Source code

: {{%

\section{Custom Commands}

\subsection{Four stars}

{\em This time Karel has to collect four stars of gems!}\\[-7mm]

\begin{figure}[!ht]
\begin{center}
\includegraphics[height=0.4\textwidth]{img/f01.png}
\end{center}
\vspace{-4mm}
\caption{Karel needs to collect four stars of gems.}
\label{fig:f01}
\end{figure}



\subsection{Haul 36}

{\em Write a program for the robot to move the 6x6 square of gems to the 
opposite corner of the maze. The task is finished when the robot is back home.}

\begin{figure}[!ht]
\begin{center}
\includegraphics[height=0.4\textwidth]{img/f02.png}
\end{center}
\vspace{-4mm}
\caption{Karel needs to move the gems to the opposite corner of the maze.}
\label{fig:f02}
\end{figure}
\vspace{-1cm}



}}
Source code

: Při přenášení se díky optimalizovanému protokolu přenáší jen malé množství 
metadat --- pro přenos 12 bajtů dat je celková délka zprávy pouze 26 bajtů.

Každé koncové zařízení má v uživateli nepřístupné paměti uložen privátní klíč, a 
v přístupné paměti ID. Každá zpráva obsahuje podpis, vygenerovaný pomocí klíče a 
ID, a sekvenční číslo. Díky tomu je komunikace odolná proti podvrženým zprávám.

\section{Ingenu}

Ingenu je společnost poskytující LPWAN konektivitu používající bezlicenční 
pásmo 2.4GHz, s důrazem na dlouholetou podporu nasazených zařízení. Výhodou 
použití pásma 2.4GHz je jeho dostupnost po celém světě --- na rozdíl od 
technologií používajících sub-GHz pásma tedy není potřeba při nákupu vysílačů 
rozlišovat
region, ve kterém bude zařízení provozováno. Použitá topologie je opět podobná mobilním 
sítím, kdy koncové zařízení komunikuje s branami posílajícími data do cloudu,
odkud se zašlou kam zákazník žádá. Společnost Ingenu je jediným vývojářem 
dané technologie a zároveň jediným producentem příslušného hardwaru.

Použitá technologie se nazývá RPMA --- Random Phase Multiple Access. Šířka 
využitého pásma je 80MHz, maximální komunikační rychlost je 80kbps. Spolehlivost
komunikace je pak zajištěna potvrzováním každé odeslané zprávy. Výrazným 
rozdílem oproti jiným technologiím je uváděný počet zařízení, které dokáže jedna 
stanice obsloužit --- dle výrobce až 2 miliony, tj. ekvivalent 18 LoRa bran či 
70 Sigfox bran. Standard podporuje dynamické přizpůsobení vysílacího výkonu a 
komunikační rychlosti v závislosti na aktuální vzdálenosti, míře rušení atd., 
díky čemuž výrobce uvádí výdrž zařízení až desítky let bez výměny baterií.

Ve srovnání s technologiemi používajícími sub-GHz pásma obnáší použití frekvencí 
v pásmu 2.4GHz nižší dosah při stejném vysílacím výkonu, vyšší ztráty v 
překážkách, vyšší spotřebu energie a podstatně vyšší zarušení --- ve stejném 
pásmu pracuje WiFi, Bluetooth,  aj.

■ ■ ■ ■ ■ ■ ■

- **GOAL OF THE EXERCISE**
Give the data again, unchanged in every line.

- **RESPONSE BELOW**
Source code

: {{%

\section{Custom Commands}

\subsection{Four stars}

{\em This time Karel has to collect four stars of gems!}\\[-7mm]

\begin{figure}[!ht]
\begin{center}
\includegraphics[height=0.4\textwidth]{img/f01.png}
\end{center}
\vspace{-4mm}
\caption{Karel needs to collect four stars of gems.}
\label{fig:f01}
\end{figure}



\subsection{Haul 36}

{\em Write a program for the robot to move the 6x6 square of gems to the 
opposite corner of the maze. The task is finished when the robot is back home.}

\begin{figure}[!ht]
\begin{center}
\includegraphics[height=0.4\textwidth]{img/f02.png}
\end{center}
\vspace{-4mm}
\caption{Karel needs to move the gems to the opposite corner of the maze.}
\label{fig:f02}
\end{figure}
\vspace{-1cm}



}}
Source code

: Při přenášení se díky optimalizovanému protokolu přenáší jen malé množství 
metadat --- pro přenos 12 bajtů dat je celková délka zprávy pouze 26 bajtů.

Každé koncové zařízení má v uživateli nepřístupné paměti uložen privátní klíč, a 
v přístupné paměti ID. Každá zpráva obsahuje podpis, vygenerovaný pomocí klíče a 
ID, a sekvenční číslo. Díky tomu je komunikace odolná proti podvrženým zprávám.

\section{Ingenu}

Ingenu je společnost poskytující LPWAN konektivitu používající bezlicenční 
pásmo 2.4GHz, s důrazem na dlouholetou podporu nasazených zařízení. Výhodou 
použití pásma 2.4GHz je jeho dostupnost po celém světě --- na rozdíl od 
technologií používajících sub-GHz pásma tedy není potřeba při nákupu vysílačů 
rozlišovat
region, ve kterém bude zařízení provozováno. Použitá topologie je opět podobná mobilním 
sítím, kdy koncové zařízení komunikuje s branami posílajícími data do cloudu,
odkud se zašlou kam zákazník žádá. Společnost Ingenu je jediným vývojářem 
dané technologie a zároveň jediným producentem příslušného hardwaru.

Použitá technologie se nazývá RPMA --- Random Phase Multiple Access. Šířka 
využitého pásma je 80MHz, maximální komunikační rychlost je 80kbps. Spolehlivost
komunikace je pak zajištěna potvrzováním každé odeslané zprávy. Výrazným 
rozdílem oproti jiným technologiím je uváděný počet zařízení, které dokáže jedna 
stanice obsloužit --- dle výrobce až 2 miliony, tj. ekvivalent 18 LoRa bran či 
70 Sigfox bran. Standard podporuje dynamické přizpůsobení vysílacího výkonu a 
komunikační rychlosti v závislosti na aktuální vzdálenosti, míře rušení atd., 
díky čemuž výrobce uvádí výdrž zařízení až desítky let bez výměny baterií.

Ve srovnání s technologiemi používajícími sub-GHz pásma obnáší použití frekvencí 
v pásmu 2.4GHz nižší dosah při stejném vysílacím výkonu, vyšší ztráty v 
překážkách, vyšší spotřebu energie a podstatně vyšší zarušení --- ve stejném 
pásmu pracuje WiFi, Bluetooth,  aj.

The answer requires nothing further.